Retraction of individual triples is currently not supported in the
API and implementing it efficiently would be hard, due to the way the
entailments are generated. We do not intend to address this issue.

Typical import speeds on current x86 servers are on the order of 1000
triples / second, average over a 7 million triple import. The back-end
is known to handle queries over 20 million triples efficiently, and is
expected to scale to larger sizes.

The 20 million triple dataset (around 1.6GB of RDF/XML) takes up
2.8GB on disk, 1GB of data and 1.8GB or indexes, when serialised in SQL
tables. This could be improved at the cost of query speed if storage
requirements were a concern.

Developing RDF stores to hold this volume of data was found to be
reasonably straightforward, using conventional database techniques.

Local APIs

In addition to the C API, the librdfsql library has a Python API (beta),
and there are Perl and PHP libraries that provide query APIs through
the 3store tools. Native Perl and PHP APIs are planned.

Remote interfaces

Queries can be issued over HTTP, supported by an Apache web server module,
a SOAP interface is in development. The 3store tools can also connect
directly the remote servers, permissions allowing.

Developing the software to provide these services is straightforward,
but it is difficult to return query results in a convenient manner over
HTTP in a way which is efficient for large result sets.

Entailments

3store supports all the non-datatype RDF and RDFS entailments, and a
selection of the datatype related entailments. Details can be found in
the test-case results: http://triplestore.aktors.org/rdf-test/

The tests will be run manually before each future release, and
periodically as regression tests during development.

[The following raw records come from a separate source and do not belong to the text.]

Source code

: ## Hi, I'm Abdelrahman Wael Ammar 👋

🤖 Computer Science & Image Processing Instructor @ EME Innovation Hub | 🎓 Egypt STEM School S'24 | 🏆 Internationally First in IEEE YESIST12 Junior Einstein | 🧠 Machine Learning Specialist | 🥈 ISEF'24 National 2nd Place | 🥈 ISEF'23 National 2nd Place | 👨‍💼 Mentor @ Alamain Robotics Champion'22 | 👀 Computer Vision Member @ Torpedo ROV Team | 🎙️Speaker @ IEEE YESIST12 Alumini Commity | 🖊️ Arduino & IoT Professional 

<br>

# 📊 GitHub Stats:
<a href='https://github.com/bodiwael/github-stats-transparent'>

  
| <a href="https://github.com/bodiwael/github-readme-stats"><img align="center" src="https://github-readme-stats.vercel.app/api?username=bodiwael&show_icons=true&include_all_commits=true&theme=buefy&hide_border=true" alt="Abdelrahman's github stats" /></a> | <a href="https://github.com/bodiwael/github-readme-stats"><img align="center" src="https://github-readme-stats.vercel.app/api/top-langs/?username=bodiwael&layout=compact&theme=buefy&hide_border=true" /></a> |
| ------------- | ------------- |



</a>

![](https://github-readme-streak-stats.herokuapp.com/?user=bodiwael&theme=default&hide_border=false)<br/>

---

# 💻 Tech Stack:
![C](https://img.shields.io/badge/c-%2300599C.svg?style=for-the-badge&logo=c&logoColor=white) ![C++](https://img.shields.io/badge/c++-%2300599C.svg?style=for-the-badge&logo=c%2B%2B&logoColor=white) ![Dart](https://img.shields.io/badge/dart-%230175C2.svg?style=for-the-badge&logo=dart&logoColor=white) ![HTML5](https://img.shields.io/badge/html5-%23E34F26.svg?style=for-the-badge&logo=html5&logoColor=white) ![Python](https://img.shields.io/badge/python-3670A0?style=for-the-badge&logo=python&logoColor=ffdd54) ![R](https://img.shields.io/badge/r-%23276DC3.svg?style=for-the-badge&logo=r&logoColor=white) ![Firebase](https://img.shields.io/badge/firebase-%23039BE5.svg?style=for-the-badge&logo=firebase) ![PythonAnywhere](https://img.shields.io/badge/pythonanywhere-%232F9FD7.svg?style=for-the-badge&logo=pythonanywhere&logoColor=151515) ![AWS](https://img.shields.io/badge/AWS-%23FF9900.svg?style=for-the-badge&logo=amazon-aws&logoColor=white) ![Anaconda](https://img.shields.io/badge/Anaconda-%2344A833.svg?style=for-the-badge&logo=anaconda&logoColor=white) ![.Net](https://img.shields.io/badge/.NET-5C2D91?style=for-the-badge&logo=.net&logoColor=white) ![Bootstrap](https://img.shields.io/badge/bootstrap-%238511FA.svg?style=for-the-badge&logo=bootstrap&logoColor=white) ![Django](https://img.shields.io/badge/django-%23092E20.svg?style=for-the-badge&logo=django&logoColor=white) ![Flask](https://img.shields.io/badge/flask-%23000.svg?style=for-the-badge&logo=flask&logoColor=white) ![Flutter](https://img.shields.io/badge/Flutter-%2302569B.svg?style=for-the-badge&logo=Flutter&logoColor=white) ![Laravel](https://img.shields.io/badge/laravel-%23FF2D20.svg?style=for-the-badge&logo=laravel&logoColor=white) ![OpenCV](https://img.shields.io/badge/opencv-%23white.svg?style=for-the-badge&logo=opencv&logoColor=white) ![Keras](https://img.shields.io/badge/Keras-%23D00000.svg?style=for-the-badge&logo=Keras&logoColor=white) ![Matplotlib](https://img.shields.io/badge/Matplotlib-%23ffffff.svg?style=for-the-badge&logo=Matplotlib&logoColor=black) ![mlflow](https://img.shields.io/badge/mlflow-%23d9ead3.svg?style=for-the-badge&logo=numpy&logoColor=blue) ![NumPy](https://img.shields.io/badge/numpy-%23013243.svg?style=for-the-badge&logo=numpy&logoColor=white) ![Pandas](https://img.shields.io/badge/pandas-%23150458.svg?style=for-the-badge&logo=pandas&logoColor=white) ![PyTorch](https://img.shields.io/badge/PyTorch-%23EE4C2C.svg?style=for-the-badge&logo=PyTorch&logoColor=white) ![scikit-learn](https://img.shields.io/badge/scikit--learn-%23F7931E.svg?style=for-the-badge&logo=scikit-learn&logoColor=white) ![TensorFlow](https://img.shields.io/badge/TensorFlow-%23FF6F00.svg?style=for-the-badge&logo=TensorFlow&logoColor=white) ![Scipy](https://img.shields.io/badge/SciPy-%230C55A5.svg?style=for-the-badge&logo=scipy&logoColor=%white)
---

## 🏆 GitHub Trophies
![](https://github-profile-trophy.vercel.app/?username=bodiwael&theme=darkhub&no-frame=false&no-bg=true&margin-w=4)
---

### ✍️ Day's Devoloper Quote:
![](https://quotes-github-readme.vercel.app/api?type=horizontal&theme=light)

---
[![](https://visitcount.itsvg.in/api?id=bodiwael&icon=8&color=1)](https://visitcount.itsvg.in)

The entailments are generated with a mixture of C and SQL algorithms.
Aspects of the base entailment rules have been combined in some cases,
for efficiency. There are no particular issues related to making the
entailments in the specifications.

Query support

3store supports a dialect of the OKBC query language and an extended
subset of the RDQL query language. However the OKBC interface is likely
to be deprecated in the near future, as it gets little use.

Queries are resolved using a graph to SQL translator, the SQL schema is
designed to allow efficient querying, the technique used is described
in this paper: http://eprints.ecs.soton.ac.uk/archive/00007970/

Implementation of this query translator has taken a significant amount
of development time, and there is still work outstanding to support the
rest of the RDQL language.

One ongoing problem is accuratly detecting complex queries before
executing them; to prevent large numbers of concurrent queries tying
up the server. The nature of RDF makes query execution time difficult
to predict, and so optimal scheduling and distribution of queries is
an outstanding problem.

RDF Export

RDF/XML export is supported, and NTriples export will be developed
in the future. The design of the SQL schema requires two passes of
the dataset in order to export RDF/XML, which is inefficient for large
subgraphs. A previous design allowed for single-pass export but made
assertion and quering less efficient.

Deployment

3store has been used in a number of environments including as a
central knowledge base and semantic web server for the AKT Project
(http://www.aktors.org/), as a back-end for the CS AKTive Space
(http://triplestore.aktors.org/demo/) and as a repository for the
hyphen.info RDF collection (http://hyphen.info/).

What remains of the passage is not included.